151.
Gentilissimo signore.
Per darle coraggio a proseguire nei suoi tentativi, bastava il parere del signor Dionigi Strocchi; ma poichè Ella ha voluto sentire anche il mio, mi gode l'animo di poterle dire che trovo nel suo Scherzo una buonissima disposizione a quel genere di poesia. Vi sono parecchie strofe che io vorrei vedere un po' meglio tornite e appuntate, ma il componimento per essere una prima prova mi pare anche troppo. Prosegua arditamente, e se crede a me, sia libero amico del vero e degli uomini, e poi la canti chiara e tonda a tutti e non serva mai nessuno; si fondi sui Classici senza i quali e fuori dei quali non v'è salute, e lasci dir chi dice. Sarei lietissimo se mi fosse dato di vedere qualcuno che portasse lo Scherzo sino a quel grado di perfezione quale non ho potuto portarlo io. E non dico ciò per umiltà da prefazione, ma perchè io stesso avrei tentato di spingermi qualche scalino più su se i tempi e la salute non mi si fossero attraversati.
Voglio profittare della fiducia che mi dimostra per darle un avvertimento. Lo scrittore dee avere principii fermi e scopo certo, ma non deve essere settario, seppure non voglia abbassarsi alla vilissima condizione di adulatore.
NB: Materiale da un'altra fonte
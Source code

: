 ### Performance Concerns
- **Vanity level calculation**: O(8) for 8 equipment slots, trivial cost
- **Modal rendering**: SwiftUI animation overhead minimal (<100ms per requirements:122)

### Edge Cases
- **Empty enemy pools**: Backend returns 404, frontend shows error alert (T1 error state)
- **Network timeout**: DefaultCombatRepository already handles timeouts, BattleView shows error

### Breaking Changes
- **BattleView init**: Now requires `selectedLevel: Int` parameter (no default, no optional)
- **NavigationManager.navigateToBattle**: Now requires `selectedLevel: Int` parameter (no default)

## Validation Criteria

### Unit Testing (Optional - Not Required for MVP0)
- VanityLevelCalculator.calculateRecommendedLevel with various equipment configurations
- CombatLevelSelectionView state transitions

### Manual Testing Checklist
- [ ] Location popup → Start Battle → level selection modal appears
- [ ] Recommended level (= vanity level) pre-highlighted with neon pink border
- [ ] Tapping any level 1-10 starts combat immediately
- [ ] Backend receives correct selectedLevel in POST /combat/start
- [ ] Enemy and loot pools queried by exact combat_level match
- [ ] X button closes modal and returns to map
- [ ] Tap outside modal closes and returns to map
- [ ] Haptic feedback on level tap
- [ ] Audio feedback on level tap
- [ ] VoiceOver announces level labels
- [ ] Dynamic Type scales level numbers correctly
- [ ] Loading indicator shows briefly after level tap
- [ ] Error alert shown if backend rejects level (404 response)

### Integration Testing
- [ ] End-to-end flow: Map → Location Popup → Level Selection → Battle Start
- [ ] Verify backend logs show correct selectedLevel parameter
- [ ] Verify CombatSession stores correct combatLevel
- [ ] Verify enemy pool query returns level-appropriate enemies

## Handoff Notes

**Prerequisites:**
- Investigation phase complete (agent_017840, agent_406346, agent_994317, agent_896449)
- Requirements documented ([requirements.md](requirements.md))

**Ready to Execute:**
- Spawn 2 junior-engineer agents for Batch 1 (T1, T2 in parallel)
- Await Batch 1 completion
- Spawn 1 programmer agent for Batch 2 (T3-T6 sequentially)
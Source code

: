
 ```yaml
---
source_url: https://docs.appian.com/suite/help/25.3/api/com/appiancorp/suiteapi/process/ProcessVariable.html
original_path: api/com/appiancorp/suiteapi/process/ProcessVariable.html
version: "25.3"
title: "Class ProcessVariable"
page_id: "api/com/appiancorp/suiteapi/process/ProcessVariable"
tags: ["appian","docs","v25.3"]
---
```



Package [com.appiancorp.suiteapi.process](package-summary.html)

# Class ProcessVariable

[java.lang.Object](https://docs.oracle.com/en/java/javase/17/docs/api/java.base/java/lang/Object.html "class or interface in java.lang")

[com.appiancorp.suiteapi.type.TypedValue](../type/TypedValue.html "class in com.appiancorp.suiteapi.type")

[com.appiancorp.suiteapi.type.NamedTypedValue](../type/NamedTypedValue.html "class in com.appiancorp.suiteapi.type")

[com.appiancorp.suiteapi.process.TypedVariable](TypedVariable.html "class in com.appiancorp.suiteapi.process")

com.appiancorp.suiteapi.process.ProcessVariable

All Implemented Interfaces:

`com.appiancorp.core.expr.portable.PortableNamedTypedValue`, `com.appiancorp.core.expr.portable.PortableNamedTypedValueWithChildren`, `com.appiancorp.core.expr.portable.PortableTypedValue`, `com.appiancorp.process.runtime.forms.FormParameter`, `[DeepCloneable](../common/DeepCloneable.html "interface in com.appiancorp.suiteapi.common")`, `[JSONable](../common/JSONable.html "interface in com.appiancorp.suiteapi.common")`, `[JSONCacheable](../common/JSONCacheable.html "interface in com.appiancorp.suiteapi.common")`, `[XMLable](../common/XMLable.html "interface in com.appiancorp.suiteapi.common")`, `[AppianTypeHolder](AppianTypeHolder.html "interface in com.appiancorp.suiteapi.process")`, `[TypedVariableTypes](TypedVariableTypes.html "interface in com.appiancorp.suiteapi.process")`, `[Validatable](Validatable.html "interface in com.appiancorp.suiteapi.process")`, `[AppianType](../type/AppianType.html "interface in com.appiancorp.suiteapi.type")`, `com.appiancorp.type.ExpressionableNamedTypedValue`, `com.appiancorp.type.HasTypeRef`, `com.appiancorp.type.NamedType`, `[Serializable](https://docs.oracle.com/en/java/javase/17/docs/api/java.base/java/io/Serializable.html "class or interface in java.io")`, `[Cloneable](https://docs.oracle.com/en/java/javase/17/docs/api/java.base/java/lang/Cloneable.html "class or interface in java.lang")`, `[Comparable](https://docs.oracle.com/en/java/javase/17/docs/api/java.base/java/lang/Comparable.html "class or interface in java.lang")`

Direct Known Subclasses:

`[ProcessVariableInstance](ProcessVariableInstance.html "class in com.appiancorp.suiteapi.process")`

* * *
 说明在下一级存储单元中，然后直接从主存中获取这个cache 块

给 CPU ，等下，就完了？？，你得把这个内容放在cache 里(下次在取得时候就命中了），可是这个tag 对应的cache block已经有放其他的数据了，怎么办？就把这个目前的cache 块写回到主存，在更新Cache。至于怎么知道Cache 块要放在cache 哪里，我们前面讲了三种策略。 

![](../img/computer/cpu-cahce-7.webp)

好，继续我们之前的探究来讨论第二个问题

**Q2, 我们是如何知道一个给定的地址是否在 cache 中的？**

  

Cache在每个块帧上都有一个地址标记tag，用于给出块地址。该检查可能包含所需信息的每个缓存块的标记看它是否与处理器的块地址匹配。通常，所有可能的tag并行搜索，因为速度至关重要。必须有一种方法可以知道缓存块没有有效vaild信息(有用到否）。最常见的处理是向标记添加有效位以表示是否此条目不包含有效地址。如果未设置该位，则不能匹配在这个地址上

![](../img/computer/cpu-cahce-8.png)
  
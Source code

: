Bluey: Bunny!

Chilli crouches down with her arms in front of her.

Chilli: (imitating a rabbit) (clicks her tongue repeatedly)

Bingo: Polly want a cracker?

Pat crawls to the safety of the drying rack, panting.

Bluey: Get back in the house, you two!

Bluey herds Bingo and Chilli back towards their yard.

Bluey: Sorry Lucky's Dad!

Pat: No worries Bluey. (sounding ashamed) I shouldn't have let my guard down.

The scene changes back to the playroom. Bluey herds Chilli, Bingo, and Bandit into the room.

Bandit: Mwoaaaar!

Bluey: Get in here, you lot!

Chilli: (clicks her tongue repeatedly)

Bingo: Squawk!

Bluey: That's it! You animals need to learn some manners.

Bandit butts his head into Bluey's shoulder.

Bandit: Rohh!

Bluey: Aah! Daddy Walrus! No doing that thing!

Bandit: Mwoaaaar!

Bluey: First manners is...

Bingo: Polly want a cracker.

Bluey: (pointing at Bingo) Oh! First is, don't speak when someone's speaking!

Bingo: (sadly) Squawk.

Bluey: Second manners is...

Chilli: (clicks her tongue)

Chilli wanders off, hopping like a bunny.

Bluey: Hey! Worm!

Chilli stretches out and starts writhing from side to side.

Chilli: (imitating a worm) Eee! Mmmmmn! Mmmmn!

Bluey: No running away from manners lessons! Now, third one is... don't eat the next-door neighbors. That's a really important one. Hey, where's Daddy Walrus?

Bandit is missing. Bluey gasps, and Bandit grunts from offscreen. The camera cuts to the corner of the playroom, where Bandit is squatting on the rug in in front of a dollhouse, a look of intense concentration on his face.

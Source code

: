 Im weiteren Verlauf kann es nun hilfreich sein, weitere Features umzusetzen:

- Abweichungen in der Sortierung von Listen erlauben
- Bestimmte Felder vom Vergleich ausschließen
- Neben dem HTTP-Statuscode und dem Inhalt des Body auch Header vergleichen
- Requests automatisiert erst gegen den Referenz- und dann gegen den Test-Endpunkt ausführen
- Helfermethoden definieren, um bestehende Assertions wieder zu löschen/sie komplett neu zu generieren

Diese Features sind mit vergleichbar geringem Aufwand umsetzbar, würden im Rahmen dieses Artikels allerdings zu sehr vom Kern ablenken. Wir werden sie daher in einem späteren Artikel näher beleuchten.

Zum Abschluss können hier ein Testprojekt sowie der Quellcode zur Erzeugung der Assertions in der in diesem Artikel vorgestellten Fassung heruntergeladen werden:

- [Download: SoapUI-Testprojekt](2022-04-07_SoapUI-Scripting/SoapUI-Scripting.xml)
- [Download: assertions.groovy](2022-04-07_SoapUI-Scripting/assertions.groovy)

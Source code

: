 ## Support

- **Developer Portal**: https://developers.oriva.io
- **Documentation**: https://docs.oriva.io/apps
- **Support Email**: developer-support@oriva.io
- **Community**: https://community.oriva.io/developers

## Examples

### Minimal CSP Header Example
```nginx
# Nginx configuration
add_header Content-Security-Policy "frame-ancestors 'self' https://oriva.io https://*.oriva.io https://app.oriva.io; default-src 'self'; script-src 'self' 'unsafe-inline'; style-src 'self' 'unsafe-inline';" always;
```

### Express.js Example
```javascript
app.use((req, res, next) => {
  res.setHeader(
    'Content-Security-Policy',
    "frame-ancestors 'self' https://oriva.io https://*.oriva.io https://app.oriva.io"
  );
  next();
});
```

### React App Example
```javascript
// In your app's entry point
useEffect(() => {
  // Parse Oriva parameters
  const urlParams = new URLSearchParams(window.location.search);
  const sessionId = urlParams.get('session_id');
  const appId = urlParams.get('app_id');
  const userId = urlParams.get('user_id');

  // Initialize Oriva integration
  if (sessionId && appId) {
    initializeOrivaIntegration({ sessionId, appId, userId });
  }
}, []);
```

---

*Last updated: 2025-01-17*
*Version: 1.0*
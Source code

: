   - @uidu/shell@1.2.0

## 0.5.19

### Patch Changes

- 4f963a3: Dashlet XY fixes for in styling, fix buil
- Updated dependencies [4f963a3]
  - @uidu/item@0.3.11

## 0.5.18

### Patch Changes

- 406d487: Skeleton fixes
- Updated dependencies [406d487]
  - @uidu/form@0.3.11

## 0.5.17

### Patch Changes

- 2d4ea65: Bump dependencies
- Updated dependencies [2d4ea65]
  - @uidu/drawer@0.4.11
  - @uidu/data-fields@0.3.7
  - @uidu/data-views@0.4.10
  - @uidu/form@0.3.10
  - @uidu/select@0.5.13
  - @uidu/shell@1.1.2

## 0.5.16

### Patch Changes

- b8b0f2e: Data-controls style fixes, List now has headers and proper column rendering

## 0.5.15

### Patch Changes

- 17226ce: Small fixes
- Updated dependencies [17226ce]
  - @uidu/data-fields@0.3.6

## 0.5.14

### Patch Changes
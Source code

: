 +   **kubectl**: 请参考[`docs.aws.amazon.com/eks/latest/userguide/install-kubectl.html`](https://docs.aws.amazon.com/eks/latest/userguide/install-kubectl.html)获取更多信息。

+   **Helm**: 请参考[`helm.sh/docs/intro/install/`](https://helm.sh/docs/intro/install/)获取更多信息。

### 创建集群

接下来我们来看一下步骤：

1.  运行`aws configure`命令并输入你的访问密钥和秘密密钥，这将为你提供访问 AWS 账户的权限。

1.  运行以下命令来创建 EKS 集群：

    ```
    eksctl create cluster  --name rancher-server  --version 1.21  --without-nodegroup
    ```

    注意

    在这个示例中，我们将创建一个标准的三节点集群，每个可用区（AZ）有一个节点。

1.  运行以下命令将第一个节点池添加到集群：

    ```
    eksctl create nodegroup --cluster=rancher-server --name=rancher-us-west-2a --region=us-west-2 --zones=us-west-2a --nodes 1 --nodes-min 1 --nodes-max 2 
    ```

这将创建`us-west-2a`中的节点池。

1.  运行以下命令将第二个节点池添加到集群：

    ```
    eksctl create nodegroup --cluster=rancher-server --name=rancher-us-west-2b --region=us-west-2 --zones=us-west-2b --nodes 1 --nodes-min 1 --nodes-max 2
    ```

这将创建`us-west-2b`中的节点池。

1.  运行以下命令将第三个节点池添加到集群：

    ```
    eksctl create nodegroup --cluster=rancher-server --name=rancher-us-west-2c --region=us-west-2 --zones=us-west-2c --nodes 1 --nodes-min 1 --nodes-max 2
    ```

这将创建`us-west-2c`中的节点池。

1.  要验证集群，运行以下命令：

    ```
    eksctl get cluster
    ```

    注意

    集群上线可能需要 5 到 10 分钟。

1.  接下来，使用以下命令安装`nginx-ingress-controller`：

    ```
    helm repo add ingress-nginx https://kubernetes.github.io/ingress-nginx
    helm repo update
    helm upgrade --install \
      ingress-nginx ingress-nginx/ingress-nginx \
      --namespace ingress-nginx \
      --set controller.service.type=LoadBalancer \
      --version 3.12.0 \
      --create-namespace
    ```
Iliacos intra muros peccatur et extra;
spero che ci siamo intesi.
152.
Al Marchese Gino Capponi.
Livorno, 25 agosto 1844.
Mio caro Marchese.
Vi mando pochi versi fatti pubblicare qui in Livorno per avere qualcosa da fare, e per risentirmi contro una certa ruberia che a quest'ora dovete sapere. Era da prevedersi, ma come ripararvi con tanti sopraccapi e colla salute che mi ha tenuto e mi tiene nel Limbo?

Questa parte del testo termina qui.